Prince Harry says late Queen ‘looking down on all of us’ as he marks first anniversary of her death

 (Getty Images)
(Getty Images)

The Duke of Sussex said Queen Elizabeth II “is looking down on all of us” as he spoke fondly of his late grandmother on the eve of the anniversary of her death.

In a speech at the WellChild Awards ceremony in London on Thursday evening, Prince Harry reflected on the events of 12 months ago when he was forced to miss the awards as he rushed to Balmoral in Aberdeenshire after his grandmother was taken ill.

The duke, a WellChild patron for 15 years, told the audience: “As you know, I was unable to attend the awards last year as my grandmother passed away.

“As you also probably know, she would have been the first person to insist that I still come to be with you all instead of going to her, and that’s precisely why I know exactly one year on that she is looking down on all of us tonight, happy we’re together, continuing to spotlight such an incredible community.”

The UK’s longest-serving monarch died on September 8 last year, aged 96, after reigning for 70 years.

The event was Harry’s first appearance in the UK since June.

On Friday the nation will mark the first anniversary since the Queen’s death.

Rishi Sunak paid tribute to the late Queen, praising her “incredible warmth”, wisdom and grace.

The Prime Minister said gratitude for her service and “extraordinary life of duty and dedication” continues to grow, a year on from her death aged 96.

He said he treasured his memories of meeting the then-monarch, particularly his private audience before presenting his first Budget as chancellor in 2020.

He was not in office at the time of the late Queen’s death, having lost the Tory leadership contest to Liz Truss who became prime minister at Balmoral in the monarch’s final official engagement, just two days before her death.

Mr Sunak said that “on the solemn anniversary” of her death “our thoughts are with His Majesty King Charles III and the whole royal family”.

He said: “With the perspective of a year, the scale of Her Late Majesty’s service only seems greater. Her devotion to the nations of the United Kingdom and the Commonwealth only seems deeper.

“And our gratitude for such an extraordinary life of duty and dedication only continues to grow.

“I treasure my memories of those occasions when I met Her Late Majesty, in particular the private audience I had with her at Buckingham Palace before presenting my first Budget as chancellor.

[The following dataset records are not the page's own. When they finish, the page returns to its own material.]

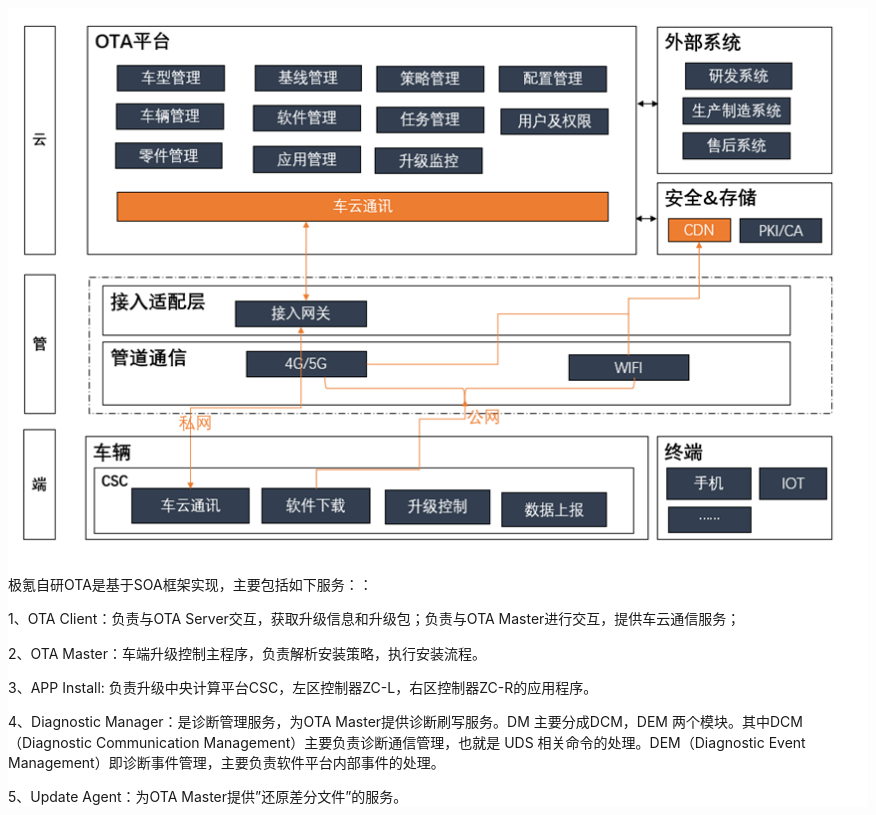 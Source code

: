 <img src="images/ota/jike汽车ota框架.png">

极氪自研OTA是基于SOA框架实现，主要包括如下服务：：

1、OTA Client：负责与OTA Server交互，获取升级信息和升级包；负责与OTA Master进行交互，提供车云通信服务；

2、OTA Master：车端升级控制主程序，负责解析安装策略，执行安装流程。

3、APP Install:  负责升级中央计算平台CSC，左区控制器ZC-L，右区控制器ZC-R的应用程序。

4、Diagnostic Manager：是诊断管理服务，为OTA Master提供诊断刷写服务。DM 主要分成DCM，DEM 两个模块。其中DCM （Diagnostic Communication Management）主要负责诊断通信管理，也就是 UDS 相关命令的处理。DEM（Diagnostic Event Management）即诊断事件管理，主要负责软件平台内部事件的处理。

5、Update Agent：为OTA Master提供”还原差分文件”的服务。

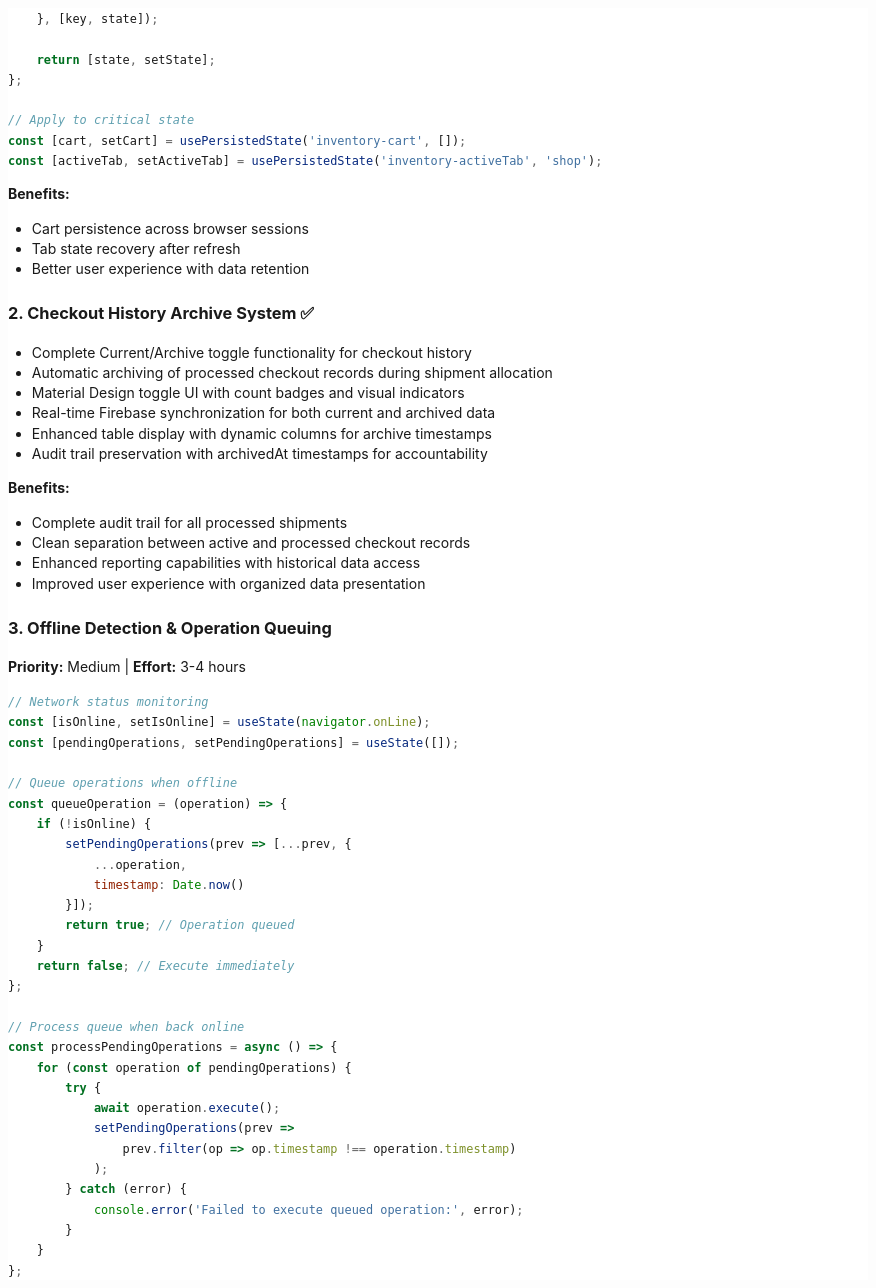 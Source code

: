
 ```javascript
    }, [key, state]);
    
    return [state, setState];
};

// Apply to critical state
const [cart, setCart] = usePersistedState('inventory-cart', []);
const [activeTab, setActiveTab] = usePersistedState('inventory-activeTab', 'shop');
```

**Benefits:**
- Cart persistence across browser sessions
- Tab state recovery after refresh
- Better user experience with data retention

### 2. **Checkout History Archive System** ✅
- Complete Current/Archive toggle functionality for checkout history
- Automatic archiving of processed checkout records during shipment allocation
- Material Design toggle UI with count badges and visual indicators
- Real-time Firebase synchronization for both current and archived data
- Enhanced table display with dynamic columns for archive timestamps
- Audit trail preservation with archivedAt timestamps for accountability

**Benefits:**
- Complete audit trail for all processed shipments
- Clean separation between active and processed checkout records
- Enhanced reporting capabilities with historical data access
- Improved user experience with organized data presentation

### 3. **Offline Detection & Operation Queuing**
**Priority:** Medium | **Effort:** 3-4 hours

```javascript
// Network status monitoring
const [isOnline, setIsOnline] = useState(navigator.onLine);
const [pendingOperations, setPendingOperations] = useState([]);

// Queue operations when offline
const queueOperation = (operation) => {
    if (!isOnline) {
        setPendingOperations(prev => [...prev, {
            ...operation,
            timestamp: Date.now()
        }]);
        return true; // Operation queued
    }
    return false; // Execute immediately
};

// Process queue when back online
const processPendingOperations = async () => {
    for (const operation of pendingOperations) {
        try {
            await operation.execute();
            setPendingOperations(prev => 
                prev.filter(op => op.timestamp !== operation.timestamp)
            );
        } catch (error) {
            console.error('Failed to execute queued operation:', error);
        }
    }
};
```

“I was struck by her wisdom, by her incredible warmth and grace, but also her sharp wit.

“People across the UK - whether they had the good fortune to meet Her Late Majesty or not - will be reflecting today on what she meant to them and the example she set for us all. We will cherish those memories.”

Mr Sunak said the “sacred” bond between the country and the monarch endures under the King.

“So, while we continue to mourn Her Late Majesty’s passing, we should be proud that this remarkable legacy of service - and this remarkable bond - continues to grow today under the reign of His Majesty The King.”

Labour leader Sir Keir Starmer said the queues to see the late Queen lying in state showed she "always enjoyed a special bond with her people".

"It was a relationship built from her understanding that service of this great nation is the thread that unites sovereign and subject," he said.

"So, as we reflect on her legacy again today, let us embrace that spirit of public service as our guide towards a better future."

Queen Elizabeth II died after reigning for more than 70 years, making her the longest-reigning monarch in British history.

The late Queen symbolised the stability of the nation, and most people had known no other monarch on the British throne.

Fears for her health dramatically escalated on September 8, 2022 when Buckingham Palace announced the monarch was under medical supervision at her Aberdeenshire residence and her doctors were concerned.

Over the next 11 days following her death, the London Bridge plans in the event of the sovereign’s death were meticulously put into place.

Queen Elizabeth II was honoured with processions, vigils, a lying in state, a grand state funeral in Westminster Abbey and a poignant committal service in Windsor.

One million people are estimated to have attended the public funeral procession in London.

The Queen’s state funeral on September 19 cost the Government £161.7 million. It was the first state funeral since Sir Winston Churchill’s in 1965.